I'm developing a game for windows for learning purposes (I'm learning DirectX). I would like it to have UTF support.
Reading this question I learned that windows uses wchar_t
, which is UTF-16. I want my game to have Lua scripting support, and Lua doesn't really like Unicode much.. It simply treats strings as a "stream of bytes"; this works well enough for UTF-8, but UTF-16 would be virtually impossible to use.
Long story short: windows wants UTF-16, lua wants UTF-8.
So I thought, let's just use UTF-8 with normal char*
and string
! .length()
will be messed up but who cares? However it doesn't work:
const char test_utf8[] = { 111, 108, 0xc3, 0xa9, 0 }; // UTF-8 for olè
mFont->DrawTextA(0, test_utf8, -1, &R, DT_NOCLIP, BLACK);
/* DrawText is a Direct3d function to, well, draw text.

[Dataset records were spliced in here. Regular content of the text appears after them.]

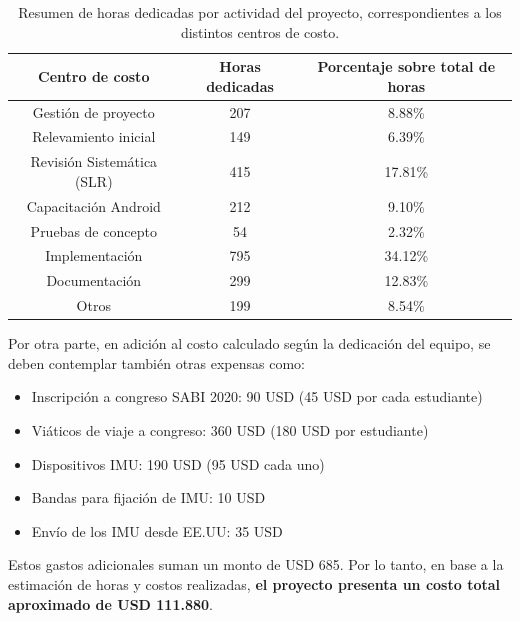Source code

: \begin{table}[H]
\caption{Resumen de horas dedicadas por actividad del proyecto, correspondientes a los distintos centros de costo.}
\centering
\hspace*{-2.5cm}%
\begin{tabular}{|c|c|c|}
\hline
\textbf{Centro de costo} & \textbf{Horas dedicadas} & \textbf{Porcentaje sobre total de horas} \\ \hline
Gestión de proyecto & 207 & 8.88\% \\ \hline
Relevamiento inicial & 149 & 6.39\% \\ \hline
Revisión Sistemática (SLR) & 415 & 17.81\% \\ \hline
Capacitación Android & 212 & 9.10\% \\ \hline
Pruebas de concepto	& 54 & 2.32\% \\ \hline
Implementación & 795 & 34.12\% \\ \hline
Documentación & 299 & 12.83\% \\ \hline
Otros\footnotemark & 199 & 8.54\% \\ \hline
\end{tabular}
\hspace*{-1cm}
\label{TAB:dedication-per-center}
\end{table}


Por otra parte, en adición al costo calculado según la dedicación del equipo, se deben contemplar también otras expensas como: 

\begin{itemize}
    \item Inscripción a congreso SABI 2020: 90 USD (45 USD por cada estudiante)
    \item Viáticos de viaje a congreso: 360 USD (180 USD por estudiante)
    \item Dispositivos IMU: 190 USD (95 USD cada uno) 
    \item Bandas para fijación de IMU: 10 USD
    \item Envío de los IMU desde EE.UU: 35 USD
\end{itemize}

Estos gastos adicionales suman un monto de USD 685. Por lo tanto, en base a la estimación de horas y costos realizadas, \textbf{el proyecto presenta un costo total aproximado de USD 111.880}.

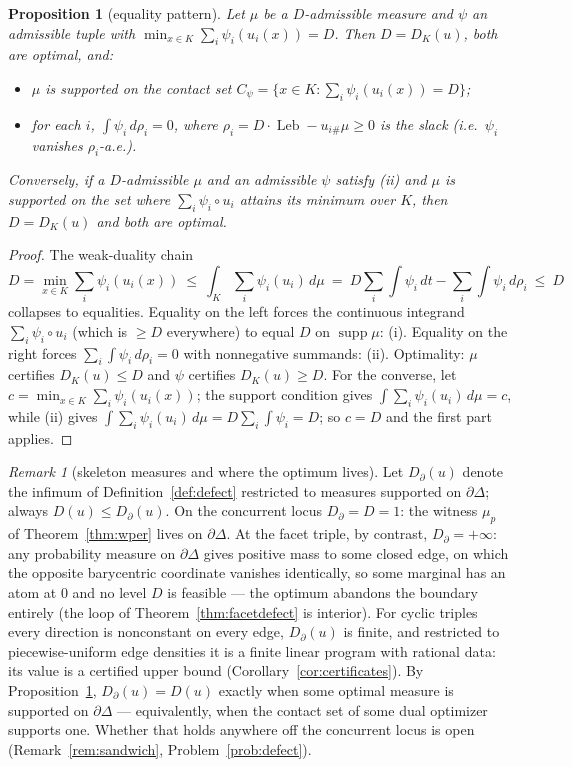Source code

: \documentclass{aims}
\numberwithin{equation}{section}
\theoremstyle{plain}
\newtheorem{proposition}[theorem]{Proposition}
\theoremstyle{definition}
\theoremstyle{remark}
\newtheorem{remark}[theorem]{Remark}
\newcommand{\Leb}{\operatorname{Leb}}
\begin{document}
\begin{proposition}[equality pattern]\label{prop:slack}
Let $\mu$ be a $D$-admissible measure and $\psi$ an admissible tuple with
$\min_{x\in K}\sum_i\psi_i(u_i(x))=D$. Then $D=D_K(u)$, both are optimal,
and:
\begin{itemize}
\item[(i)] $\mu$ is supported on the \emph{contact set}
$C_\psi=\bigl\{x\in K:\sum_i\psi_i(u_i(x))=D\bigr\}$;
\item[(ii)] for each $i$, $\int\psi_i\,d\rho_i=0$, where
$\rho_i=D\cdot\Leb-u_{i\#}\mu\ge0$ is the slack (i.e.\ $\psi_i$ vanishes
$\rho_i$-a.e.).
\end{itemize}
Conversely, if a $D$-admissible $\mu$ and an admissible
$\psi$ satisfy (ii) and $\mu$ is supported on the set where
$\sum_i\psi_i\circ u_i$ attains its minimum over $K$, then
$D=D_K(u)$ and both are optimal.
\end{proposition}

\begin{proof}
The weak-duality chain
\[
D=\min_{x\in K}\sum_i\psi_i(u_i(x))\ \le\ \int_K\sum_i\psi_i(u_i)\,d\mu
\ =\ D\sum_i\int\psi_i\,dt-\sum_i\int\psi_i\,d\rho_i\ \le\ D
\]
collapses to equalities. Equality on the left forces the continuous integrand
$\sum_i\psi_i\circ u_i$ (which is $\ge D$ everywhere) to equal $D$ on
$\operatorname{supp}\mu$: (i). Equality on the right forces
$\sum_i\int\psi_i\,d\rho_i=0$ with nonnegative summands: (ii). Optimality:
$\mu$ certifies $D_K(u)\le D$ and $\psi$ certifies $D_K(u)\ge D$. For the
converse, let $c=\min_{x\in K}\sum_i\psi_i(u_i(x))$; the support condition
gives $\int\sum_i\psi_i(u_i)\,d\mu=c$, while (ii) gives
$\int\sum_i\psi_i(u_i)\,d\mu=D\sum_i\int\psi_i=D$; so $c=D$ and the first
part applies.
\end{proof}

\begin{remark}[skeleton measures and where the optimum lives]
\label{rem:skeleton}
Let $D_\partial(u)$ denote the infimum of Definition~\ref{def:defect}
restricted to measures supported on $\partial\Delta$; always
$D(u)\le D_\partial(u)$. On the concurrent locus
$D_\partial=D=1$: the witness $\mu_p$ of Theorem~\ref{thm:wper} lives on
$\partial\Delta$. At the facet triple, by contrast, $D_\partial=+\infty$:
any probability measure on $\partial\Delta$ gives positive mass to some
closed edge, on which the opposite barycentric coordinate vanishes
identically, so some marginal has an atom at $0$ and no level $D$ is
feasible --- the optimum abandons the boundary entirely (the loop of
Theorem~\ref{thm:facetdefect} is interior). For cyclic triples every
direction is nonconstant on every edge, $D_\partial(u)$ is finite, and
restricted to piecewise-uniform edge densities it is a finite linear program
with rational data: its value is a certified upper bound
(Corollary~\ref{cor:certificates}). By Proposition~\ref{prop:slack},
$D_\partial(u)=D(u)$ exactly when some optimal measure is supported on
$\partial\Delta$ --- equivalently, when the contact set of some dual
optimizer supports one. Whether that holds anywhere off the concurrent locus
is open (Remark~\ref{rem:sandwich}, Problem~\ref{prob:defect}).
\end{remark}
\end{document}
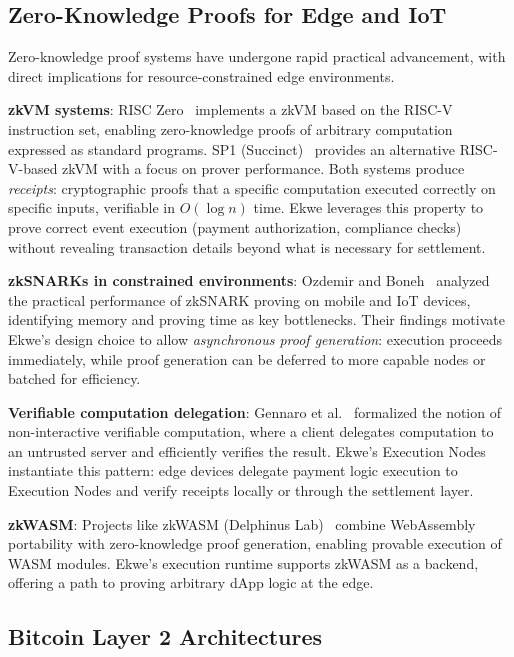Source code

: \documentclass[11pt,a4paper]{article}
\begin{document}
\subsection{Zero-Knowledge Proofs for Edge and IoT}

Zero-knowledge proof systems have undergone rapid practical advancement, with direct implications for resource-constrained edge environments.

\textbf{zkVM systems}: RISC Zero~\cite{risczero} implements a zkVM based on the RISC-V instruction set, enabling zero-knowledge proofs of arbitrary computation expressed as standard programs. SP1 (Succinct)~\cite{sp1} provides an alternative RISC-V-based zkVM with a focus on prover performance. Both systems produce \textit{receipts}: cryptographic proofs that a specific computation executed correctly on specific inputs, verifiable in $O(\log n)$ time. Ekwe leverages this property to prove correct event execution (payment authorization, compliance checks) without revealing transaction details beyond what is necessary for settlement.

\textbf{zkSNARKs in constrained environments}: Ozdemir and Boneh~\cite{ozdemir_experimenting} analyzed the practical performance of zkSNARK proving on mobile and IoT devices, identifying memory and proving time as key bottlenecks. Their findings motivate Ekwe's design choice to allow \textit{asynchronous proof generation}: execution proceeds immediately, while proof generation can be deferred to more capable nodes or batched for efficiency.

\textbf{Verifiable computation delegation}: Gennaro et al.~\cite{gennaro_verifiable} formalized the notion of non-interactive verifiable computation, where a client delegates computation to an untrusted server and efficiently verifies the result. Ekwe's Execution Nodes instantiate this pattern: edge devices delegate payment logic execution to Execution Nodes and verify receipts locally or through the settlement layer.

\textbf{zkWASM}: Projects like zkWASM (Delphinus Lab)~\cite{zkwasm} combine WebAssembly portability with zero-knowledge proof generation, enabling provable execution of WASM modules. Ekwe's execution runtime supports zkWASM as a backend, offering a path to proving arbitrary dApp logic at the edge.

\subsection{Bitcoin Layer 2 Architectures}
\end{document}
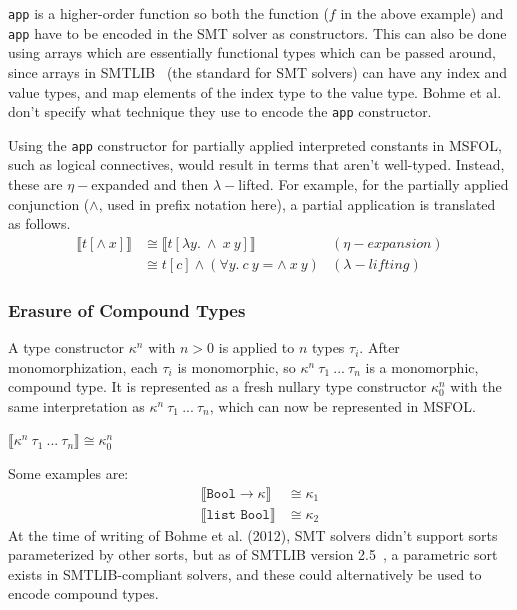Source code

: \documentclass[11pt]{article}
\begin{document}
	\texttt{app} is a higher-order 
	function so both the function 
	($f$ in the above example) and 
	\texttt{app} have to be encoded 
	in the SMT solver as constructors.
	This can also be done using arrays 
	which are essentially functional 
	types which can be passed
	around, since arrays in 
	SMTLIB~\cite{BarFT-SMTLIB} (the 
	standard for SMT solvers)
	can have any index and value types, 
	and map elements of the index type 
	to the value type. Bohme et al. 
	don't specify what technique 
	they use to encode the 
	\texttt{app} constructor.
	
	Using the \texttt{app} constructor
	for partially applied interpreted 
	constants in MSFOL, such as 
	logical connectives, would result 
	in terms that aren't well-typed.
	Instead, these are $\eta-$expanded 
	and then $\lambda-$lifted. For example, 
	for the partially applied 
	conjunction ($\land$, used in prefix 
	notation here), a partial application is 
	translated as follows.
	\begin{align*}
	\llbracket t [\land\ x] 
	\rrbracket &\cong \llbracket 
	t[\lambda y.\ \land\ x\ y]
	\rrbracket&(\eta-expansion)\\
	&\cong t[c]  \land (\forall y.\ 
	c\ y = \land\ x\ y) &(\lambda-lifting)
	\end{align*}
	
	\subsubsection{Erasure of Compound Types}
	A type constructor $\kappa^n$ with 
	$n > 0$ is applied to $n$ types 
	$\tau_i$. After monomorphization, 
	each $\tau_i$ is monomorphic, so 
	$\kappa^n\ \tau_1\ ...\ \tau_n$ 
	is a monomorphic, compound type. It
	is represented as a fresh nullary 
	type constructor $\kappa_0^n$ with 
	the same interpretation as 
	$\kappa^n\ \tau_1\ ...\ \tau_n$, 
	which can now be represented in 
	MSFOL.
	\begin{center}
		$\llbracket \kappa^n\ 
		\tau_1\ ...\ \tau_n \rrbracket
		\cong \kappa_0^n$
	\end{center}
	Some examples are:
	\begin{align*}
	\llbracket \texttt{Bool} \to
	\kappa \rrbracket &\cong \kappa_1\\
	\llbracket \texttt{list\ Bool}
	\rrbracket &\cong \kappa_2
	\end{align*}
	At the time of writing of Bohme et al.
	(2012),	SMT solvers didn't support sorts 
	parameterized by other sorts, but as of
	SMTLIB version 2.5~\cite{BarFT-RR-15}, 
	a parametric sort exists in 
	SMTLIB-compliant solvers, 
	and these could alternatively be 
	used to encode compound types.
	
\end{document}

* It's like MessageBox: it is a define to either DrawTextA
* or DrawTextW, depending if unicode is defined or not. Here
* we will use DrawTextA, since we are passing a normal char*. */
This prints olé
. In other words it doesn't appear to use UTF-8 but rather ISO-8859-1.
So, what can I do? I can think of the following:
- Abandon the idea of UTF; use ISO-8859-1 and be happy (this is what World of Warcraft does, at least for the enUS version)
- Convert every single string at every single frame from UTF-8 to UTF-16 (I'm worried about performance issues, though, considering it will do this 60+ times a second for each string and it's O(N) I'm pretty sure it will be fairly slow)
- For each lua string keep an UTF-16 copy; huge waste of memory, very difficult to implement (keeping the UTF-16 strings up to date when they change in Lua, etc)